Super Tuesday and the ongoing presidential contest dominate the headlines today, but in the marble halls of Washington, DC, there is a contest brewing of another sort – perhaps with longer-lasting implications for financial services than who will occupy the Oval Office through 2024.
Today, the Supreme Court will hear arguments about the structure of the Consumer Financial Protection Bureau (CFPB), which traces its genesis to the previous (Obama) administration.
The agency was created by Congress after the financial crisis threatened the U.S. (and global) economy a decade ago. In its present incarnation, it is led by a single director who serves a five-year term. That director can be removed by the resident for cause – specifically, “inefficiency, neglect of duty or malfeasance.”
One on side is the Trump administration and a law firm, Seila Law, which is contesting a CFPB investigation that claims the current structure gives the director too much power. As CNN reported on Tuesday (March 3), two of the recent Trump appointees to the bench, Brett Kavanagh and Neil Gorsuch, both conservatives, have sought to roll back various agencies’ powers.
Drilling down a bit, Seila Law, a firm focused on debt resolution, has said it would not turn over documents requested by the CFPB, because the Bureau’s very structure is unconstitutional. That view is shared by Solicitor General Noel Francisco, who has stated that Congress cannot restrict the ability to move an officer of an agency – including the head of the CFPB. The House of Representatives is arguing in support of the CFPB.
Last week, The Wall Street Journal reported that “it is unlikely the court would say the entire agency is invalid. The Trump administration argues the appropriate fix would be to make the director removable for any reason, a position similar to what Justice Kavanaugh embraced when he served on a federal appeals court.”
On the opposing side, arguing that the structure is indeed valid, Georgetown Professor of Law Adam J. Levitin and a host of co-authors wrote in an amicus brief provided to PYMNTS that the CFPB has sufficient accountability if examined beyond the director removal feature.

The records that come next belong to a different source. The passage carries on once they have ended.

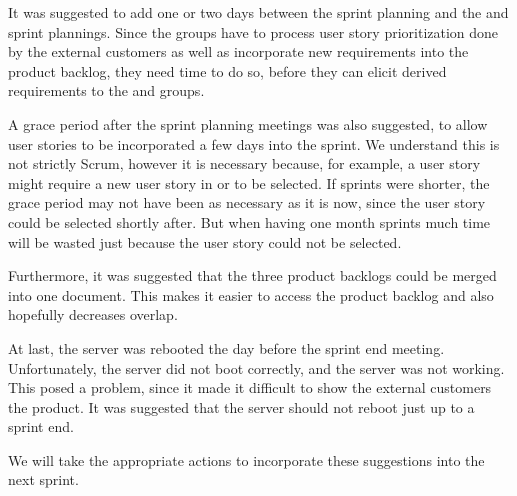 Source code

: It was suggested to add one or two days between the \gui sprint planning and the \db and \bd sprint plannings. Since the \gui groups have to process user story prioritization done by the external customers as well as incorporate new requirements into the product backlog, they need time to do so, before they can elicit derived requirements to the \db and \bd groups.

A grace period after the sprint planning meetings was also suggested, to allow user stories to be incorporated a few days into the sprint. We understand this is not strictly Scrum, however it is necessary because, for example, a \db user story might require a new user story in \gui or \bd to be selected. If sprints were shorter, the grace period may not have been as necessary as it is now, since the user story could be selected shortly after. But when having one month sprints much time will be wasted just because the user story could not be selected.

Furthermore, it was suggested that the three product backlogs could be merged into one document. This makes it easier to access the product backlog and also hopefully decreases overlap.

At last, the server was rebooted the day before the \gui sprint end meeting. Unfortunately, the server did not boot correctly, and the server was not working. This posed a problem, since it made it difficult to show the external customers the product. It was suggested that the server should not reboot just up to a sprint end.

We will take the appropriate actions to incorporate these suggestions into the next sprint. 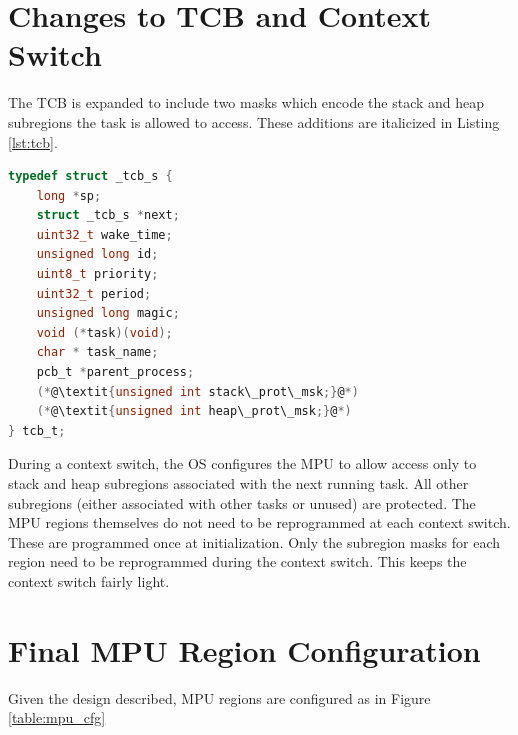 \section{Changes to TCB and Context Switch}

The TCB is expanded to include two masks which encode the stack and heap subregions the task is allowed to access. These additions are italicized in Listing \ref{lst:tcb}.

\begin{lstlisting}[language=c, caption={TCB struct definition}, captionpos=b, label={lst:tcb}]
typedef struct _tcb_s {
    long *sp;
    struct _tcb_s *next;
    uint32_t wake_time;
    unsigned long id;
    uint8_t priority;
    uint32_t period;
    unsigned long magic;
    void (*task)(void);
    char * task_name;
    pcb_t *parent_process;
    (*@\textit{unsigned int stack\_prot\_msk;}@*)
    (*@\textit{unsigned int heap\_prot\_msk;}@*)
} tcb_t;
\end{lstlisting}

During a context switch, the OS configures the MPU to allow access only to stack and heap subregions associated with the next running task. All other subregions (either associated with other tasks or unused) are protected. The MPU regions themselves do not need to be reprogrammed at each context switch. These are programmed once at initialization. Only the subregion masks for each region need to be reprogrammed during the context switch. This keeps the context switch fairly light.

\section{Final MPU Region Configuration}

Given the design described, MPU regions are configured as in Figure \ref{table:mpu_cfg}



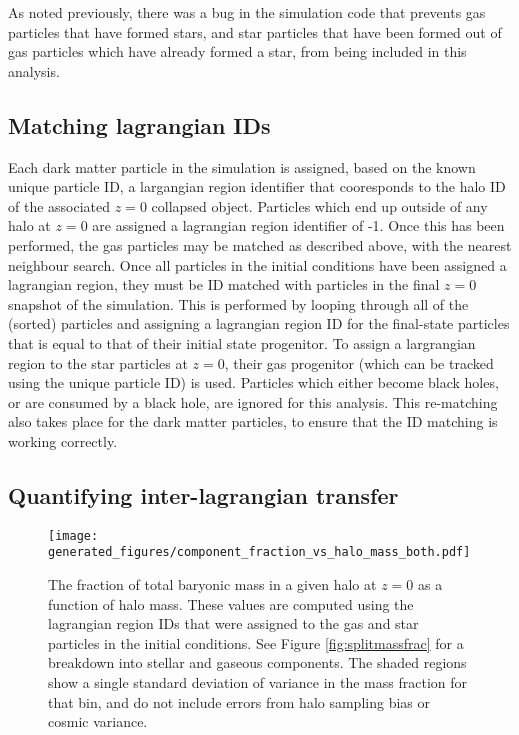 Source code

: As noted previously, there was a bug in the simulation code that prevents gas
particles that have formed stars, and star particles that have been formed
out of gas particles which have already formed a star, from being included in
this analysis.

\subsection{Matching lagrangian IDs}

Each dark matter particle in the simulation is assigned, based on the known
unique particle ID, a largangian region identifier that cooresponds to the halo
ID of the associated $z=0$ collapsed object. Particles which end up outside of
any halo at $z=0$ are assigned a lagrangian region identifier of -1. Once this
has been performed, the gas particles may be matched as described above, with
the nearest neighbour search. Once all particles in the initial conditions have
been assigned a lagrangian region, they must be ID matched with particles in
the final $z=0$ snapshot of the simulation. This is performed by looping
through all of the (sorted) particles and assigning a lagrangian region ID for
the final-state particles that is equal to that of their initial state
progenitor. To assign a largrangian region to the star particles at $z=0$,
their gas progenitor (which can be tracked using the unique particle ID) is
used. Particles which either become black holes, or are consumed by a black
hole, are ignored for this analysis. This re-matching also takes place for the
dark matter particles, to ensure that the ID matching is working correctly.

\subsection{Quantifying inter-lagrangian transfer}

\begin{figure} \centering
	\texttt{[image: generated\_figures/component\_fraction\_vs\_halo\_mass\_both.pdf]}
	\caption{The fraction of total baryonic mass in a given halo at $z=0$
	as a function of halo mass. These values are computed using the
	lagrangian region IDs that were assigned to the gas and star particles
	in the initial conditions. See Figure \ref{fig:splitmassfrac} for a
	breakdown into stellar and gaseous components. The shaded regions show
	a single standard deviation of variance in the mass fraction for that
	bin, and do not include errors from halo sampling bias or cosmic
	variance.} \label{fig:massfrac} \end{figure}

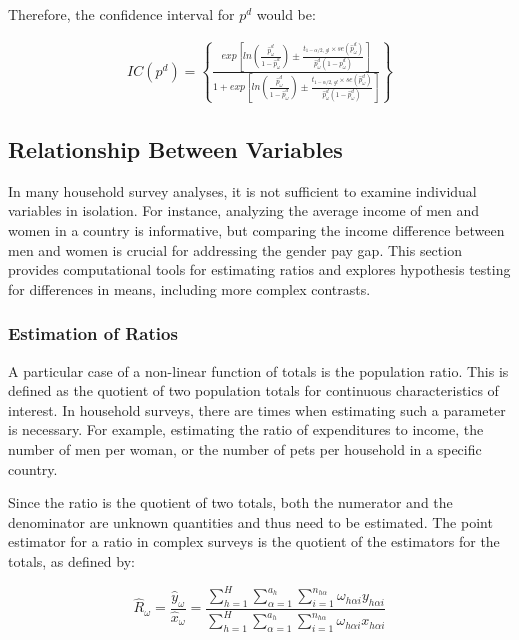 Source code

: \documentclass[
  12pt,
]{book}
\begin{document}
Therefore, the confidence interval for \(p^d\) would be:

\begin{eqnarray}
IC\left(p^d\right)  =  \left\{ \frac{exp\left[ln\left(\frac{\hat{p}_{\omega}^d}{1-\hat{p}_{\omega}^d}\right)\pm\frac{t_{1-\alpha/2,\,gl}\times se\left(\hat{p}_{\omega}^d\right)}{\hat{p}_{\omega}^d\left(1-\hat{p}_{\omega}^d\right)}\right]}{1+exp\left[ln\left(\frac{\hat{p}_{\omega}^d}{1-\hat{p}_{\omega}^d}\right)\pm\frac{t_{1-\alpha/2,\,gl}\times se\left(\hat{p}_{\omega}^d\right)}{\hat{p}_{\omega}^d\left(1-\hat{p}_{\omega}^d\right)}\right]}\right\} 
\end{eqnarray}

\hypertarget{relationship-between-variables}{%
\subsection{Relationship Between Variables}\label{relationship-between-variables}}

In many household survey analyses, it is not sufficient to examine individual variables in isolation. For instance, analyzing the average income of men and women in a country is informative, but comparing the income difference between men and women is crucial for addressing the gender pay gap. This section provides computational tools for estimating ratios and explores hypothesis testing for differences in means, including more complex contrasts.

\hypertarget{estimation-of-ratios}{%
\subsubsection{Estimation of Ratios}\label{estimation-of-ratios}}

A particular case of a non-linear function of totals is the population ratio. This is defined as the quotient of two population totals for continuous characteristics of interest. In household surveys, there are times when estimating such a parameter is necessary. For example, estimating the ratio of expenditures to income, the number of men per woman, or the number of pets per household in a specific country.

Since the ratio is the quotient of two totals, both the numerator and the denominator are unknown quantities and thus need to be estimated. The point estimator for a ratio in complex surveys is the quotient of the estimators for the totals, as defined by:

\[
\hat{R}_{\omega} = \frac{\hat{y}_{\omega}}{\hat{x}_{\omega}}
= \frac{\sum_{h=1}^{H}\sum_{\alpha=1}^{a_{h}}\sum_{i=1}^{n_{h\alpha}}\omega_{h\alpha i}y_{h\alpha i}}{\sum_{h=1}^{H}\sum_{\alpha=1}^{a_{h}}\sum_{i=1}^{n_{h\alpha}}\omega_{h\alpha i}x_{h\alpha i}}
\]
\end{document}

According to the brief: “Congress has continuously experimented with the design of administrative agencies, sometimes learning from past disappointments, sometimes adapting features to the particular policy concerns at hand. It is an ongoing and iterative process; as a result, there is no single paradigmatic agency. Instead, different agencies achieve sufficient accountability through various combinations of features.”
The authors go on to state that “accountability must be examined holistically … the CFPB is a highly accountable agency, designed to be insulated both from (1) specific kinds of political manipulations that Congress has deemed harmful to its policy goals and (2) ‘regulatory capture,’ or the concern that regulators become mere instruments of industry rather than the government.” They note, too, that the president has not attempted to remove the CFPB director, and that there is no record of what a removal attempt might look like.
“No feature in isolation says anything about the agency’s overall constitutional accountability,” the authors contend, stating, too, that multi-member commissions exist as only one policy option for Congress – “the Court should not fetishize them.”